MATERIAL FOR THE TASK Start Marker
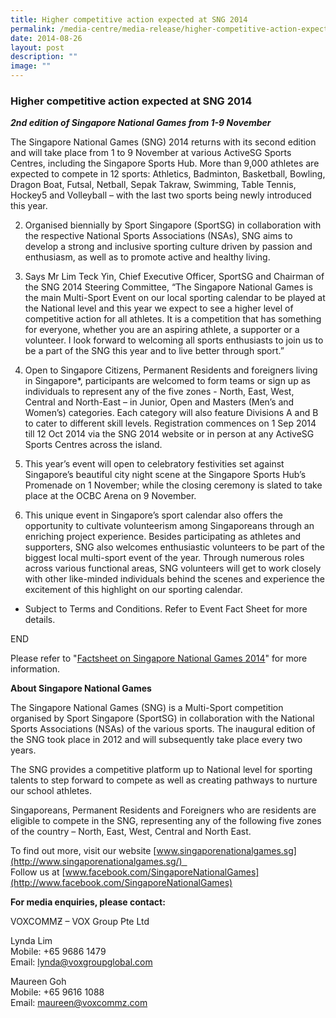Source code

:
 ```yaml
---
title: Higher competitive action expected at SNG 2014
permalink: /media-centre/media-release/higher-competitive-action-expected-at-sng-2014/
date: 2014-08-26
layout: post
description: ""
image: ""
---
```

### **Higher competitive action expected at SNG 2014**
**_2nd edition of Singapore National Games from 1-9 November_**

The Singapore National Games (SNG) 2014 returns with its second edition and will take place from 1 to 9 November at various ActiveSG Sports Centres, including the Singapore Sports Hub. More than 9,000 athletes are expected to compete in 12 sports: Athletics, Badminton, Basketball, Bowling, Dragon Boat, Futsal, Netball, Sepak Takraw, Swimming, Table Tennis, Hockey5 and Volleyball – with the last two sports being newly introduced this year. 

2. Organised biennially by Sport Singapore (SportSG) in collaboration with the respective National Sports Associations (NSAs), SNG aims to develop a strong and inclusive sporting culture driven by passion and enthusiasm, as well as to promote active and healthy living. 

3. Says Mr Lim Teck Yin, Chief Executive Officer, SportSG and Chairman of the SNG 2014 Steering Committee, “The Singapore National Games is the main Multi-Sport Event on our local sporting calendar to be played at the National level and this year we expect to see a higher level of competitive action for all athletes.  It is a competition that has something for everyone, whether you are an aspiring athlete, a supporter or a volunteer. I look forward to welcoming all sports enthusiasts to join us to be a part of the SNG this year and to live better through sport.”

4. Open to Singapore Citizens, Permanent Residents and foreigners living in Singapore*, participants are welcomed to form teams or sign up as individuals to represent any of the five zones - North, East, West, Central and North-East – in Junior, Open and Masters (Men’s and Women’s) categories. Each category will also feature Divisions A and B to cater to different skill levels. Registration commences on 1 Sep 2014 till 12 Oct 2014 via the SNG 2014 website or in person at any ActiveSG Sports Centres across the island. 

5. This year’s event will open to celebratory festivities set against Singapore’s beautiful city night scene at the Singapore Sports Hub’s Promenade on 1 November; while the closing ceremony is slated to take place at the OCBC Arena on 9 November.  

6. This unique event in Singapore’s sport calendar also offers the opportunity to cultivate volunteerism among Singaporeans through an enriching project experience. Besides participating as athletes and supporters, SNG also welcomes enthusiastic volunteers to be part of the biggest local multi-sport event of the year. Through numerous roles across various functional areas, SNG volunteers will get to work closely with other like-minded individuals behind the scenes and experience the excitement of this highlight on our sporting calendar.

* Subject to Terms and Conditions. Refer to Event Fact Sheet for more details.

END

Please refer to "[Factsheet on Singapore National Games 2014](/files/Media%20Centre/Media%20Release/2014/August/SNG%202014%20Fact%20Sheet%20final.pdf)" for more information.

  
**About Singapore National Games**  
  
The Singapore National Games (SNG) is a Multi-Sport competition organised by Sport Singapore (SportSG) in collaboration with the National Sports Associations (NSAs) of the various sports. The inaugural edition of the SNG took place in 2012 and will subsequently take place every two years.   
  
The SNG provides a competitive platform up to National level for sporting talents to step forward to compete as well as creating pathways to nurture our school athletes.   
  
Singaporeans, Permanent Residents and Foreigners who are residents are eligible to compete in the SNG, representing any of the following five zones of the country – North, East, West, Central and North East.   
  
To find out more, visit our website [www.singaporenationalgames.sg](http://www.singaporenationalgames.sg/)    
Follow us at [www.facebook.com/SingaporeNationalGames](http://www.facebook.com/SingaporeNationalGames)  
  
  
**For media enquiries, please contact:**  
  
VOXCOMMƵ – VOX Group Pte Ltd  
  
Lynda Lim  
Mobile: +65 9686 1479  
Email: [lynda@voxgroupglobal.com](http:)  
  
Maureen Goh   
Mobile: +65 9616 1088  
Email: [maureen@voxcommz.com](http:)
MATERIAL FOR THE TASK End Marker
After dropping the pictures, reproduce exactly the lines from the first line of the entries through the line containing "2. Organised biennially", both included.

REPLY TO THE EXERCISE
Source code

:
 ```yaml
---
title: Higher competitive action expected at SNG 2014
permalink: /media-centre/media-release/higher-competitive-action-expected-at-sng-2014/
date: 2014-08-26
layout: post
description: ""
image: ""
---
```

### **Higher competitive action expected at SNG 2014**
**_2nd edition of Singapore National Games from 1-9 November_**

The Singapore National Games (SNG) 2014 returns with its second edition and will take place from 1 to 9 November at various ActiveSG Sports Centres, including the Singapore Sports Hub. More than 9,000 athletes are expected to compete in 12 sports: Athletics, Badminton, Basketball, Bowling, Dragon Boat, Futsal, Netball, Sepak Takraw, Swimming, Table Tennis, Hockey5 and Volleyball – with the last two sports being newly introduced this year. 

2. Organised biennially by Sport Singapore (SportSG) in collaboration with the respective National Sports Associations (NSAs), SNG aims to develop a strong and inclusive sporting culture driven by passion and enthusiasm, as well as to promote active and healthy living. 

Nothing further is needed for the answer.